Self-study: Order statistics and distributions I'm currently working my way through _Probability for Statistics and Machine Learning by Anirban DasGupta_. I've come across the following question and after a bit of effort I could not prove it. Let $X_1,...,X_n$ be i.i.d observations from a continuous distribution $f$ with cdf $F$. Show that the density of $Y = \frac{X_{(1)} + X_{(n)}}{2}$ (mid-range order statistic) is given by $$ F_Y(y) = n \int_{-\infty}^{y} [F(2y-x) - F(x)]^{n-1} f(x) dx $$ and hence find the cdf for the mid-range order statistic for $f(x) = e^{-x}, x>0$ and $n=5$. **Progress:** I know I should be using the convolution formula to prove the first part.

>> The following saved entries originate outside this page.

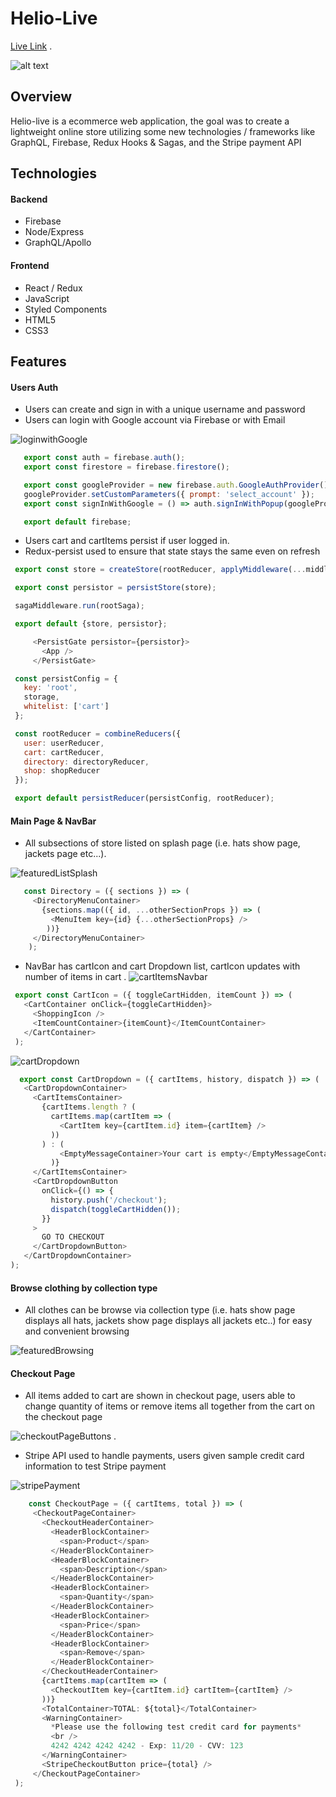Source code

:# Helio-Live

[Live Link](https://helio-live.herokuapp.com/) . 
  
    
    
![alt text](https://github.com/jbotoro/markdown_images/blob/master/splash_page.png)


## Overview

Helio-live is a ecommerce web application, the goal was to create a lightweight online store utilizing some new technologies / frameworks like GraphQL, Firebase, Redux Hooks & Sagas, and the Stripe payment API


## Technologies 
 
#### Backend
  * Firebase
  * Node/Express
  * GraphQL/Apollo
  
#### Frontend
  * React / Redux
  * JavaScript
  * Styled Components
  * HTML5
  * CSS3
  
## Features
 
#### Users Auth
   * Users can create and sign in with a unique username and password
   * Users can login with Google account via Firebase or with Email
   
   ![loginwithGoogle](https://github.com/jbotoro/markdown_images/blob/master/googleLoginHelio.gif)
   
   ``` javascript
      export const auth = firebase.auth();
      export const firestore = firebase.firestore();

      export const googleProvider = new firebase.auth.GoogleAuthProvider();
      googleProvider.setCustomParameters({ prompt: 'select_account' });
      export const signInWithGoogle = () => auth.signInWithPopup(googleProvider);

      export default firebase;
   
   ```
   
   * Users cart and cartItems persist if user logged in.
   * Redux-persist used to ensure that state stays the same even on refresh
   
   ``` javascript
    export const store = createStore(rootReducer, applyMiddleware(...middlewares))

    export const persistor = persistStore(store);

    sagaMiddleware.run(rootSaga);

    export default {store, persistor};
   ```
   
   
   ``` javascript
        <PersistGate persistor={persistor}>
          <App />
        </PersistGate>
   
   ```
   
   
   ``` javascript
    const persistConfig = {
      key: 'root',
      storage,
      whitelist: ['cart']
    };

    const rootReducer = combineReducers({
      user: userReducer,
      cart: cartReducer,
      directory: directoryReducer,
      shop: shopReducer
    });

    export default persistReducer(persistConfig, rootReducer);
   ```
   
   
 
#### Main Page & NavBar
   * All subsections of store listed on splash page (i.e. hats show page, jackets page etc...). 
     
     
   ![featuredListSplash](https://github.com/jbotoro/markdown_images/blob/master/splash_page.png)
   ``` javascript
      const Directory = ({ sections }) => (
        <DirectoryMenuContainer>
          {sections.map(({ id, ...otherSectionProps }) => (
            <MenuItem key={id} {...otherSectionProps} />
           ))}
        </DirectoryMenuContainer>
       );
   ```
   * NavBar has cartIcon and cart Dropdown list, cartIcon updates with number of items in cart . 
   ![cartItemsNavbar](https://github.com/jbotoro/markdown_images/blob/master/cart_icon.png)
   ``` javascript
    export const CartIcon = ({ toggleCartHidden, itemCount }) => (
      <CartContainer onClick={toggleCartHidden}>
        <ShoppingIcon />
        <ItemCountContainer>{itemCount}</ItemCountContainer>
      </CartContainer>
    );
   ```
   
   ![cartDropdown](https://github.com/jbotoro/markdown_images/blob/master/cart_dropdown.png)
   
   ``` javascript
     export const CartDropdown = ({ cartItems, history, dispatch }) => (
      <CartDropdownContainer>
        <CartItemsContainer>
          {cartItems.length ? (
            cartItems.map(cartItem => (
              <CartItem key={cartItem.id} item={cartItem} />
            ))
          ) : (
              <EmptyMessageContainer>Your cart is empty</EmptyMessageContainer>
            )}
        </CartItemsContainer>
        <CartDropdownButton
          onClick={() => {
            history.push('/checkout');
            dispatch(toggleCartHidden());
          }}
        >
          GO TO CHECKOUT
        </CartDropdownButton>
      </CartDropdownContainer>
  );
   
   ```
   
   
#### Browse clothing by collection type

  * All clothes can be browse via collection type (i.e. hats show page displays all hats, jackets show page displays all jackets etc..) for easy and convenient browsing
  
  ![featuredBrowsing](https://github.com/jbotoro/markdown_images/blob/master/featuredbrowsinghelio.gif)
  
     
     
#### Checkout Page  
 

   * All items added to cart are shown in checkout page, users able to change quantity of items or remove items all together  from the cart on the checkout page 
     
     
   ![checkoutPageButtons](https://github.com/jbotoro/markdown_images/blob/master/checkout_screen.png) . 
   
     
     
   * Stripe API used to handle payments, users given sample credit card information to test Stripe payment 
     
     
   ![stripePayment](https://github.com/jbotoro/markdown_images/blob/master/stripe_checkout.png)
   
   
   ``` javascript
       const CheckoutPage = ({ cartItems, total }) => (
        <CheckoutPageContainer>
          <CheckoutHeaderContainer>
            <HeaderBlockContainer>
              <span>Product</span>
            </HeaderBlockContainer>
            <HeaderBlockContainer>
              <span>Description</span>
            </HeaderBlockContainer>
            <HeaderBlockContainer>
              <span>Quantity</span>
            </HeaderBlockContainer>
            <HeaderBlockContainer>
              <span>Price</span>
            </HeaderBlockContainer>
            <HeaderBlockContainer>
              <span>Remove</span>
            </HeaderBlockContainer>
          </CheckoutHeaderContainer>
          {cartItems.map(cartItem => (
            <CheckoutItem key={cartItem.id} cartItem={cartItem} />
          ))}
          <TotalContainer>TOTAL: ${total}</TotalContainer>
          <WarningContainer>
            *Please use the following test credit card for payments*
            <br />
            4242 4242 4242 4242 - Exp: 11/20 - CVV: 123
          </WarningContainer>
          <StripeCheckoutButton price={total} />
        </CheckoutPageContainer>
    );
   
   ```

Even with the result, I'm having trouble with the second part as my integral has a $y$ term in it which diverges to $\infty$.

Consider: If the mid range order statistic is at most $y$, then one the $n$ samples will be the least order statistic whose value, call it $x$, lies somewhere below $y$, and the remaining $n-1$ samples will lie somewhere between that and at most $2y-x$.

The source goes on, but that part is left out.